■ Given information
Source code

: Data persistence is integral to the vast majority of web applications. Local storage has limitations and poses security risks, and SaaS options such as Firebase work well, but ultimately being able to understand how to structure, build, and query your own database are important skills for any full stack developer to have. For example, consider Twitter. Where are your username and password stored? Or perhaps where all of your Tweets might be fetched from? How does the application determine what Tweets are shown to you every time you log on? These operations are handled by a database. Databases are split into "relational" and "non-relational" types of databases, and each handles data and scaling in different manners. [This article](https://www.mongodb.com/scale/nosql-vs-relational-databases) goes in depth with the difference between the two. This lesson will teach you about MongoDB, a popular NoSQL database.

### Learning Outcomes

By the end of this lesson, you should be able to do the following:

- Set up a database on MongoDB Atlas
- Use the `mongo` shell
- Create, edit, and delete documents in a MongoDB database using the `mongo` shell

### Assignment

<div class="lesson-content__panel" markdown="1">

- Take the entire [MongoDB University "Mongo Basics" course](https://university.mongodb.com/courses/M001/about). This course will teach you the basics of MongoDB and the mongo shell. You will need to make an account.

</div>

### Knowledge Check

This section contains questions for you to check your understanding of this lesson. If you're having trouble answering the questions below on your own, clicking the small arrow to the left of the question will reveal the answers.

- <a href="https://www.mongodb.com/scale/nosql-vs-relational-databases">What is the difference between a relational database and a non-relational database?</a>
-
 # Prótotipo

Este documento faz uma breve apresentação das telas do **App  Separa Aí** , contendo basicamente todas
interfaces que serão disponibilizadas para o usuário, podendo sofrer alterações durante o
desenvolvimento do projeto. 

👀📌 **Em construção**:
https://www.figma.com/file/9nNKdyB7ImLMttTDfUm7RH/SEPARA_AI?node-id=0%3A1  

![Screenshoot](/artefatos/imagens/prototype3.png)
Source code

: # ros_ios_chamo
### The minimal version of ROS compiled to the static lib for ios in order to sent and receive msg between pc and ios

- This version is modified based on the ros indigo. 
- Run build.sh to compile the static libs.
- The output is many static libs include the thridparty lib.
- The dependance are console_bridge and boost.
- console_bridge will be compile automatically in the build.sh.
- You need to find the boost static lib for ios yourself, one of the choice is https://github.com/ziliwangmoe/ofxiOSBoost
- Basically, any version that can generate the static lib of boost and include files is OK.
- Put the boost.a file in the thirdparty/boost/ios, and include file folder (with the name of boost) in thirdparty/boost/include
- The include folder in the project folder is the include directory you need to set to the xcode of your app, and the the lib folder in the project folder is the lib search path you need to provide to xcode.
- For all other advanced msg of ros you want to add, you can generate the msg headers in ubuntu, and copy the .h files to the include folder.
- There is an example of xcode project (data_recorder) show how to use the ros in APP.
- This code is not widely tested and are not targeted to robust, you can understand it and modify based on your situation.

■ What you have to do
The answer is the line holding "- Put the boost.a" and all the lines after it through the end of the records, repeated exactly.

■ Answer to this problem
- Put the boost.a file in the thirdparty/boost/ios, and include file folder (with the name of boost) in thirdparty/boost/include
- The include folder in the project folder is the include directory you need to set to the xcode of your app, and the the lib folder in the project folder is the lib search path you need to provide to xcode.
- For all other advanced msg of ros you want to add, you can generate the msg headers in ubuntu, and copy the .h files to the include folder.
- There is an example of xcode project (data_recorder) show how to use the ros in APP.
- This code is not widely tested and are not targeted to robust, you can understand it and modify based on your situation.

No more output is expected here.